The HLS dataset integrates observations from the Operational Land Imager (OLI) onboard Landsat-8 and the Multispectral Instrument (MSI) from Sentinel-2, generating a time series of images with increased temporal frequency and spectral consistency. HLS data products can be considered the building blocks of a "data cube", allowing users to examine any pixel over time and analyze near-daily surface reflectance time series as if they were derived from a single sensor. This feature enhances data continuity and facilitates multitemporal land cover analysis.
Additionally, the HLS product employs standardized processing methods across all images, including atmospheric correction and the Fmask algorithm for cloud masking. Surface reflectance is corrected to account for the effect of the viewing angle, ensuring that all pixels are normalized to nadir observation. This guarantees greater accuracy in the spectral interpretation of land cover.
For this study, we used images acquired between May 2023 and October 2023, with a spatial resolution of 30 meters, resulting in a total of 88 scenes or granules. The data was compiled in an organized manner according to acquisition dates over the specific study area. A scale factor of 1 was assigned to all bands to mitigate size distortions (distances and areas) that increase as the distance from the central meridian grows.

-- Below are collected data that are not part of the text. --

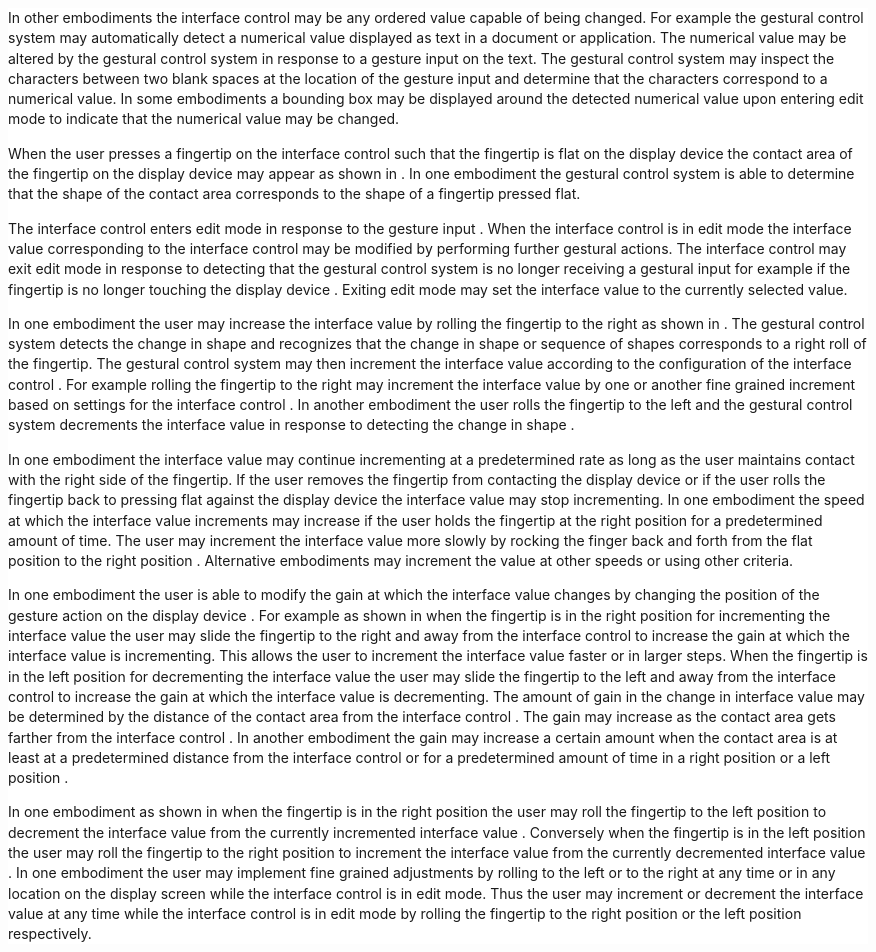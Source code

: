 In other embodiments the interface control may be any ordered value capable of being changed. For example the gestural control system may automatically detect a numerical value displayed as text in a document or application. The numerical value may be altered by the gestural control system in response to a gesture input on the text. The gestural control system may inspect the characters between two blank spaces at the location of the gesture input and determine that the characters correspond to a numerical value. In some embodiments a bounding box may be displayed around the detected numerical value upon entering edit mode to indicate that the numerical value may be changed.

When the user presses a fingertip on the interface control such that the fingertip is flat on the display device the contact area of the fingertip on the display device may appear as shown in . In one embodiment the gestural control system is able to determine that the shape of the contact area corresponds to the shape of a fingertip pressed flat.

The interface control enters edit mode in response to the gesture input . When the interface control is in edit mode the interface value corresponding to the interface control may be modified by performing further gestural actions. The interface control may exit edit mode in response to detecting that the gestural control system is no longer receiving a gestural input for example if the fingertip is no longer touching the display device . Exiting edit mode may set the interface value to the currently selected value.

In one embodiment the user may increase the interface value by rolling the fingertip to the right as shown in . The gestural control system detects the change in shape and recognizes that the change in shape or sequence of shapes corresponds to a right roll of the fingertip. The gestural control system may then increment the interface value according to the configuration of the interface control . For example rolling the fingertip to the right may increment the interface value by one or another fine grained increment based on settings for the interface control . In another embodiment the user rolls the fingertip to the left and the gestural control system decrements the interface value in response to detecting the change in shape .

In one embodiment the interface value may continue incrementing at a predetermined rate as long as the user maintains contact with the right side of the fingertip. If the user removes the fingertip from contacting the display device or if the user rolls the fingertip back to pressing flat against the display device the interface value may stop incrementing. In one embodiment the speed at which the interface value increments may increase if the user holds the fingertip at the right position for a predetermined amount of time. The user may increment the interface value more slowly by rocking the finger back and forth from the flat position to the right position . Alternative embodiments may increment the value at other speeds or using other criteria.

In one embodiment the user is able to modify the gain at which the interface value changes by changing the position of the gesture action on the display device . For example as shown in when the fingertip is in the right position for incrementing the interface value the user may slide the fingertip to the right and away from the interface control to increase the gain at which the interface value is incrementing. This allows the user to increment the interface value faster or in larger steps. When the fingertip is in the left position for decrementing the interface value the user may slide the fingertip to the left and away from the interface control to increase the gain at which the interface value is decrementing. The amount of gain in the change in interface value may be determined by the distance of the contact area from the interface control . The gain may increase as the contact area gets farther from the interface control . In another embodiment the gain may increase a certain amount when the contact area is at least at a predetermined distance from the interface control or for a predetermined amount of time in a right position or a left position .

In one embodiment as shown in when the fingertip is in the right position the user may roll the fingertip to the left position to decrement the interface value from the currently incremented interface value . Conversely when the fingertip is in the left position the user may roll the fingertip to the right position to increment the interface value from the currently decremented interface value . In one embodiment the user may implement fine grained adjustments by rolling to the left or to the right at any time or in any location on the display screen while the interface control is in edit mode. Thus the user may increment or decrement the interface value at any time while the interface control is in edit mode by rolling the fingertip to the right position or the left position respectively.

This study applies a supervised classification approach to identify and map different land cover classes along the Mississippi River, a key ecosystem in North America. The methodology includes image preprocessing, spectral feature extraction, and the implementation of classification algorithms to generate a detailed land cover map for the study region.
The results obtained can contribute to monitoring environmental changes, managing natural resources, and making informed decisions regarding the conservation of Mississippi’s riparian ecosystems.
Metodology¶
The analysis was conducted using the K-Means clustering algorithm to segment an image into different groups based on similar data characteristics. A total of four clusters (K=4) were selected to minimize variability within each group while maximizing the differences between them.
The methodological process followed these steps:
Data Preprocessing: The image was prepared for analysis by normalizing spectral bands or pixel values to improve clustering accuracy.
Application of the K-Means Algorithm: The algorithm was executed with K=4, assigning each pixel to one of the four clusters based on similarity in feature space.
Results Visualization: A segmented image was generated where each cluster was represented by a distinct color, facilitating the interpretation of homogeneous areas.
Cluster Analysis and Interpretation: The spatial distribution of clusters was evaluated, and possible meanings were assigned based on visual appearance and geographical context.
Conclusion¶
Our data groups were identified, ensuring a classification with low internal variability and high differentiation between clusters. The K-Means algorithm, while not providing a semantic interpretation of the groups, enabled the identification of patterns in the segmented image.
Visual analysis suggests the following interpretation of the clusters:
Cluster 0 (Blue): Represents well-defined bodies of water.
Cluster 1 (Red): Corresponds to the edges of water bodies, possibly mud or soil with a high-density cover.
Cluster 2 (Pink): Areas with sparse vegetation or bare soil.
Cluster 3 (Cyan): Transition zones between water and land, possibly representing wetlands or saturated soils.
This analysis provides an initial approach to terrain segmentation and can be improved with additional information, such as spectral data or field validation, to enhance the interpretation of each cluster in environmental and geospatial monitoring studies.